もともと薄ぼんやりと本来であればこれから一年も経たないうちに
「おい……ほんとにそんな事俺にできんのかよ……」
鏡に映る赤髪の美女に語りかけてみるが彼女はこちらをただただ引きつった笑顔で見つめるだけで何も返事はしてくれなかった。
そして次の日……
物価を高騰させる作戦がアポカリプス皇国の仕業だと嗅ぎつけた瞬は逃げること無くダイヴァレルの前に立ち塞がり、俺はその様子を俺は部屋に置いてあった水晶玉を通して見守る。
「やはり貴様らの仕業かアポカリプス! 物流は人々の生命線……それを脅かすのは俺が許さないッ! 転装ッ!!」
瞬は声高に捜査権でポーズを決めるとシャドーVXへと姿を変える。
『フンッ! 俺ハ貴様のデータヲ解析シテ作ラレタ! 貴様ノ行動パターンはスベテオ見通シダ!』
そんなVXに対しダイヴァレルは勝ち誇ったように腕部ガトリングガンの照準をVXへと合わせて一気に放った。
本来であればVXのデータを完全に解析したダイヴァレルの銃撃によりに彼は苦戦を強いられる……

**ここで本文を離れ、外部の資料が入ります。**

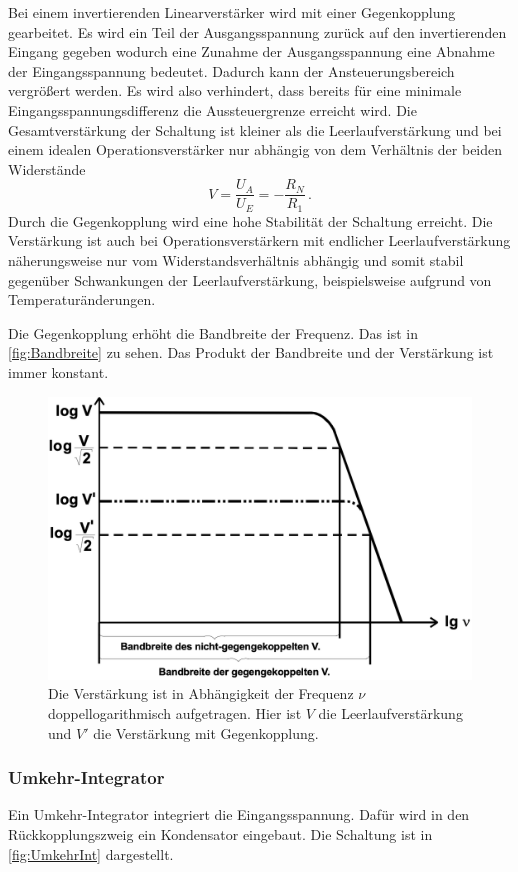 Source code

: Bei einem invertierenden Linearverstärker wird mit einer Gegenkopplung gearbeitet. Es wird ein Teil der Ausgangsspannung zurück auf den invertierenden Eingang gegeben wodurch eine Zunahme der Ausgangsspannung eine Abnahme der Eingangsspannung bedeutet. Dadurch kann der Ansteuerungsbereich vergrößert werden. Es wird also verhindert, dass bereits für eine minimale Eingangsspannungsdifferenz die Aussteuergrenze erreicht wird. Die Gesamtverstärkung der Schaltung ist kleiner als die Leerlaufverstärkung und bei einem idealen Operationsverstärker nur abhängig von dem Verhältnis der beiden Widerstände
\begin{equation*}
    V = \frac{U_A}{U_E} = - \frac{R_N}{R_1} \, .
\end{equation*}
Durch die Gegenkopplung wird eine hohe Stabilität der Schaltung erreicht. Die Verstärkung ist auch bei Operationsverstärkern mit endlicher Leerlaufverstärkung näherungsweise nur vom Widerstandsverhältnis abhängig und somit stabil gegenüber Schwankungen der Leerlaufverstärkung, beispielsweise aufgrund von Temperaturänderungen.

Die Gegenkopplung erhöht die Bandbreite der Frequenz. Das ist in \autoref{fig:Bandbreite} zu sehen. Das Produkt der Bandbreite und der Verstärkung ist immer konstant.

\begin{figure}
    \centering
    \includegraphics[width=0.7\linewidth]{./figures/Bandbreite.png}
    \caption{Die Verstärkung ist in Abhängigkeit der Frequenz $\nu$ doppellogarithmisch aufgetragen. Hier ist $V$ die Leerlaufverstärkung und $V'$ die Verstärkung mit Gegenkopplung.} %
\end{figure}


\subsubsection{Umkehr-Integrator}
Ein Umkehr-Integrator integriert die Eingangsspannung.
Dafür wird in den Rückkopplungszweig ein Kondensator eingebaut. Die Schaltung ist in \autoref{fig:UmkehrInt} dargestellt.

はずだったのだがVXはその銃撃をいとも容易く躱して徐々に間合いを詰めていく。
『何故ダッ! 俺ノ射撃地点予測ハ完璧ナハズ……シカシ弾丸ガスベテVXをスリ抜ケテユクッ!!』
「過去のデータに縛られる俺じゃない! 俺は愛の力で生まれ変わったんだぁぁぁぁぁぁ!!!!デモンッ!!ブレイクゥゥゥ!!!」
そう叫ぶとVXは全く苦戦すること無くダイヴァレルをほぼ完封と言っていいほどに圧倒してしまった。
そしてダイヴァレルが吹き飛んだ爆炎の中
「やった……やりましたよマリ子さん……!愛の力の勝利です!!」
VXは拳を天高く突き上げて嬉しそうに叫んでいた。
えっ?
なんか愛の力とか言ってなかった……?
もしかして瞬も俺のこと……?
いやいやもってなんだよ!!俺は一応男なんだぞ!?そりゃヒーローとしての瞬は好きだけどその……恋愛とかそういうのは……

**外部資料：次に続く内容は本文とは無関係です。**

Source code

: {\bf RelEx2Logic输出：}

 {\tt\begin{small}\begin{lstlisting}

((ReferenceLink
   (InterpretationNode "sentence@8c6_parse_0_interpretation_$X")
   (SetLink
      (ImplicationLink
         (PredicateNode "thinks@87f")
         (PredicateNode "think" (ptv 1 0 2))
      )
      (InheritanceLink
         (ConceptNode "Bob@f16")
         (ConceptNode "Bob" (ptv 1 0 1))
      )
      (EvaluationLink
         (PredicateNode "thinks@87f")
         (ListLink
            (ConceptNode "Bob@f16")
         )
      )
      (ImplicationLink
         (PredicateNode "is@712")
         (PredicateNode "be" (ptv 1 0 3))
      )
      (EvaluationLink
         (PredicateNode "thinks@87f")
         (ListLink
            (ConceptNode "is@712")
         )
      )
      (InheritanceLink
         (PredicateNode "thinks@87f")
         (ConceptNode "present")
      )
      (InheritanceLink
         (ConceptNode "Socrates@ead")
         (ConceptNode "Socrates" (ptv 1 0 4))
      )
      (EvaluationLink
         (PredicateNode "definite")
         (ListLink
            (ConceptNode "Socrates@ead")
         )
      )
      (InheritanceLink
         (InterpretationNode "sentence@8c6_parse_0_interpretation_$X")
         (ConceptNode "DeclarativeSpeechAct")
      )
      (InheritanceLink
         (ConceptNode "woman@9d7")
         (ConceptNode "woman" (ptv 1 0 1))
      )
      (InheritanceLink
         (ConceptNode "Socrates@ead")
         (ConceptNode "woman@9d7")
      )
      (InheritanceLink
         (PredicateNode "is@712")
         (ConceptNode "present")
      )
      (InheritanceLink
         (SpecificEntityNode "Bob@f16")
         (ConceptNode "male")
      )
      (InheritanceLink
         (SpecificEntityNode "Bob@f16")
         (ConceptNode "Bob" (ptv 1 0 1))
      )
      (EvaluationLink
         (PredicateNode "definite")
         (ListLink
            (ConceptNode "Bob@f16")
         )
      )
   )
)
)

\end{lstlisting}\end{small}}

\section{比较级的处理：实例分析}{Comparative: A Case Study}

そんなことを考えると顔が火を吹くように熱くなり胸の鼓動が凄まじい勢いで加速していく。
ああやばい!これ以上考えるのは危険だ!
とりあえず落ち着け……ま、まあ瞬に好意を向けられるのは悪い気はしないしそれが瞬のモチベーションになるなら今はそれで良いとしよう!
…………良いんだよな?
と、とにかく瞬も立ち直ってくれたみたいだし俺も俺のやれることを頑張らなくちゃ!
こうして俺も気持ちを新たに女幹部マルデュークとして自分の……そしてアポカリプス皇国破滅の未来を変える為奔走する事を改めて心に誓う。
更にあんな瞬を見ていたら放おってはおけなかったので、彼を元気付ける為飲み友達のマリ子としての二重生活が始まったのだった。